* [Aim of the exercise]: Below are the records; pull every line that includes "Kennedy".

══ Data for the task ══

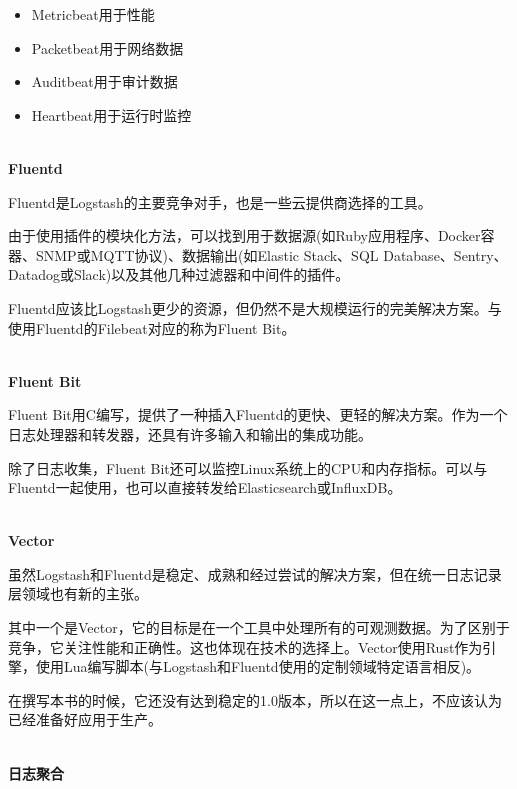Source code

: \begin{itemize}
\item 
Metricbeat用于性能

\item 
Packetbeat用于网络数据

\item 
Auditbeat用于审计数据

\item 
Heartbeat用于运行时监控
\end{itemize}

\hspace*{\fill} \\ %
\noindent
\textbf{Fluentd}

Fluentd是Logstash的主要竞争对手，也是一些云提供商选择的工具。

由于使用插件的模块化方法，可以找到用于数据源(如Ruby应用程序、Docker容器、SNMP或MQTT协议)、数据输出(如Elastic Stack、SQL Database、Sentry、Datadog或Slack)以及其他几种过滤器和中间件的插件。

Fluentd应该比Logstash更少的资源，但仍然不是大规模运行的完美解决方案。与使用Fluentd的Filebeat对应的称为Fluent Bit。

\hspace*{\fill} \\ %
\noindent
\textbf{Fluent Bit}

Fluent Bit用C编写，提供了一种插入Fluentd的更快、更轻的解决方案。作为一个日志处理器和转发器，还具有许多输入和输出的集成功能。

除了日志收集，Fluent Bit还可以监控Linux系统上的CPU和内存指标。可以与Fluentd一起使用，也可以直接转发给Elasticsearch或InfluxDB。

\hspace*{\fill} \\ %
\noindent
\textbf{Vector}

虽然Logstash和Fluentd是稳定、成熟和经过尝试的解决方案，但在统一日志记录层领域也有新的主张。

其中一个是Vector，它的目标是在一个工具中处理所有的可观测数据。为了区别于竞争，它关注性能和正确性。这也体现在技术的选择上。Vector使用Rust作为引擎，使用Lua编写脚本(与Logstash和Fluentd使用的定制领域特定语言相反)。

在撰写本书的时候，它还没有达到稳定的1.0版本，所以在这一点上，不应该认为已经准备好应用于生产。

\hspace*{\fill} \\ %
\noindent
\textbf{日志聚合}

═══
══ Data for the task ══

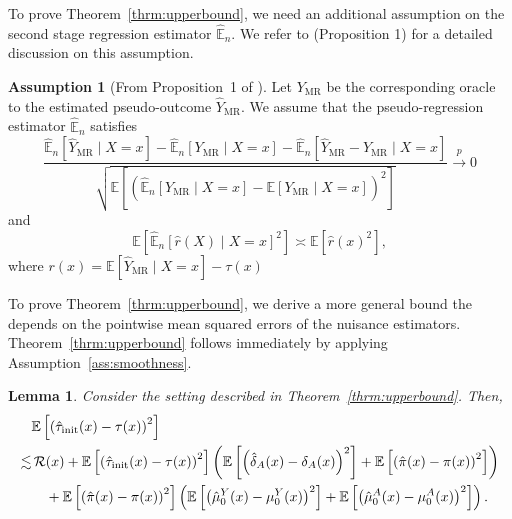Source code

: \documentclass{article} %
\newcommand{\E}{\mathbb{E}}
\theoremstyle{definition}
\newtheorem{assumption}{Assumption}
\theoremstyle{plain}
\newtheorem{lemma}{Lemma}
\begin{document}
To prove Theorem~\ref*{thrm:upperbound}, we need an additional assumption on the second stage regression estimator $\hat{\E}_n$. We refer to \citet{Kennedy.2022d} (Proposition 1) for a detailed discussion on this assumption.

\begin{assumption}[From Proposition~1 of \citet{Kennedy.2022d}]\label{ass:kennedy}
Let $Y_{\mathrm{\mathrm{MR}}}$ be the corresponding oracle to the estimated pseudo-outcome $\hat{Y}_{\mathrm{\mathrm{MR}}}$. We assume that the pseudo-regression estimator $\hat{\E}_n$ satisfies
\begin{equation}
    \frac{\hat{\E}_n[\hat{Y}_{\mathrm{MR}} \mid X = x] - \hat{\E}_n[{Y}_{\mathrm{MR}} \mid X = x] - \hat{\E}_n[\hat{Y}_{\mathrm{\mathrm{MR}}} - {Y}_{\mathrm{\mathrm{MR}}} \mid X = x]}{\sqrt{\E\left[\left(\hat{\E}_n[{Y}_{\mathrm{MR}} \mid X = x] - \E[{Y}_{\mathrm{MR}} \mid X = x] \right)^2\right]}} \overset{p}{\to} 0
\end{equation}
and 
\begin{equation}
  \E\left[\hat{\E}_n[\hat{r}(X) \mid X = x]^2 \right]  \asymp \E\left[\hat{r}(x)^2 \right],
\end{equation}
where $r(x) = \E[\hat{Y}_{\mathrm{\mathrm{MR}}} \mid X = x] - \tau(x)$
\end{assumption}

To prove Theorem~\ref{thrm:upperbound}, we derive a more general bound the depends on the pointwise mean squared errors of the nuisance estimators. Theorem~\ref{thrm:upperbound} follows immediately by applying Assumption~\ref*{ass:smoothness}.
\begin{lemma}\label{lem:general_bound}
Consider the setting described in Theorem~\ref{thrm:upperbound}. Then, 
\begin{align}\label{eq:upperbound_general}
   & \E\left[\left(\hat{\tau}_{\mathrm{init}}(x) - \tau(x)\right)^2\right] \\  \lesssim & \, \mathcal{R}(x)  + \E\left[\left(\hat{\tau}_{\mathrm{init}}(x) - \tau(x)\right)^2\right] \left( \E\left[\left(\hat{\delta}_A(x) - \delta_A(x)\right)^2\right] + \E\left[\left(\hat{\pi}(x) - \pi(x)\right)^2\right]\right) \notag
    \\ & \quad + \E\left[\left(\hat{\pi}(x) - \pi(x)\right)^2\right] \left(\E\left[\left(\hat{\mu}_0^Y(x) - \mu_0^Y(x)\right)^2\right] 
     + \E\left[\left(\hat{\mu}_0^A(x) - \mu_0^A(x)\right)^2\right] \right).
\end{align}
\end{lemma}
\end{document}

═══
══ Data for the task ══

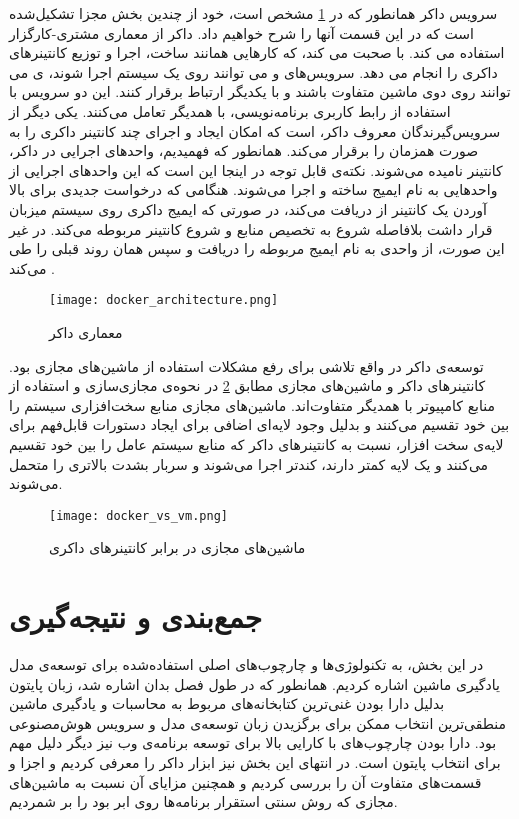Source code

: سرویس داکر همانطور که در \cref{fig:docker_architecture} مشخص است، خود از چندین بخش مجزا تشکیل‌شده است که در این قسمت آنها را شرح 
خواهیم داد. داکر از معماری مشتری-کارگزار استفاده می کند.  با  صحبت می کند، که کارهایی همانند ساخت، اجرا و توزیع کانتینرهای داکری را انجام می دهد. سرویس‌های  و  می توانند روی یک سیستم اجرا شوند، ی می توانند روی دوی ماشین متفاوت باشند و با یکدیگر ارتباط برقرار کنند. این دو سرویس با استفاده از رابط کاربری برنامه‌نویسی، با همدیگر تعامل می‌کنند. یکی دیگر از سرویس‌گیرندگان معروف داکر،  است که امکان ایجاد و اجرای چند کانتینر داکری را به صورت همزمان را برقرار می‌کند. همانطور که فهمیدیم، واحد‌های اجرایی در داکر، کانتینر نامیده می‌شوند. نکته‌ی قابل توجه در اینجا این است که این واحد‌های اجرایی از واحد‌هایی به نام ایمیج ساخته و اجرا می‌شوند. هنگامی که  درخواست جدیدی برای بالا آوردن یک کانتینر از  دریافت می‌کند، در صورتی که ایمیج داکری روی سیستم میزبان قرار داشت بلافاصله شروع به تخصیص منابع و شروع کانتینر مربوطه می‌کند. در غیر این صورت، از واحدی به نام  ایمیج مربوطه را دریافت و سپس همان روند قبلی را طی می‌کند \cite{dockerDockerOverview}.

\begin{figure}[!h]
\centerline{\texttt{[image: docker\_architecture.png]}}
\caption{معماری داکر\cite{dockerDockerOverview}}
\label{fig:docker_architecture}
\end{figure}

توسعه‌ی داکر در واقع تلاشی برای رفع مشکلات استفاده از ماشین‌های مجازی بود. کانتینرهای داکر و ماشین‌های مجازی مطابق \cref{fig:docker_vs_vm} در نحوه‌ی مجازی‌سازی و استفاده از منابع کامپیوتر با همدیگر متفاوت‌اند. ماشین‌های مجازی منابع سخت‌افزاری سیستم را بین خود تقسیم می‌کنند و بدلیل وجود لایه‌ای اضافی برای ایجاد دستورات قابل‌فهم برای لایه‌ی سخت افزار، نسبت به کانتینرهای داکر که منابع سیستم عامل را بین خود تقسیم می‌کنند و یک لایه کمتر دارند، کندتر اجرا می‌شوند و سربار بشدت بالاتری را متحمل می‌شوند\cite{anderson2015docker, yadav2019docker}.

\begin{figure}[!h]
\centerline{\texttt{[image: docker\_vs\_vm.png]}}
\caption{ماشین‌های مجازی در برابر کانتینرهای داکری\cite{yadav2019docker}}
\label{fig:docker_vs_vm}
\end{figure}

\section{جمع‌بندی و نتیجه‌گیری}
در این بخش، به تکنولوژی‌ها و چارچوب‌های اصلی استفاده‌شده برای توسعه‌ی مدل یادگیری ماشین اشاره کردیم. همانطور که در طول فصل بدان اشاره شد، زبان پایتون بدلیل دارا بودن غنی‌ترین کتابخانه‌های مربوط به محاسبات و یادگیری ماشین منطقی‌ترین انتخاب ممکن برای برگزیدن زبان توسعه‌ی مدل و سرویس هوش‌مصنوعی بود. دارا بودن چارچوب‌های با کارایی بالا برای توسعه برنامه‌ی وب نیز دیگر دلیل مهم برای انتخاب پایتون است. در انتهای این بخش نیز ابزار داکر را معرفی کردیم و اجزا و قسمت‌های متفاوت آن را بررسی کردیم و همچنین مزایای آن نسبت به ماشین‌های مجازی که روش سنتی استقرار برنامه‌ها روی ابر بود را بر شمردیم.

═══

* [Exercise output]:
To prove Theorem~\ref*{thrm:upperbound}, we need an additional assumption on the second stage regression estimator $\hat{\E}_n$. We refer to \citet{Kennedy.2022d} (Proposition 1) for a detailed discussion on this assumption.
\begin{assumption}[From Proposition~1 of \citet{Kennedy.2022d}]\label{ass:kennedy}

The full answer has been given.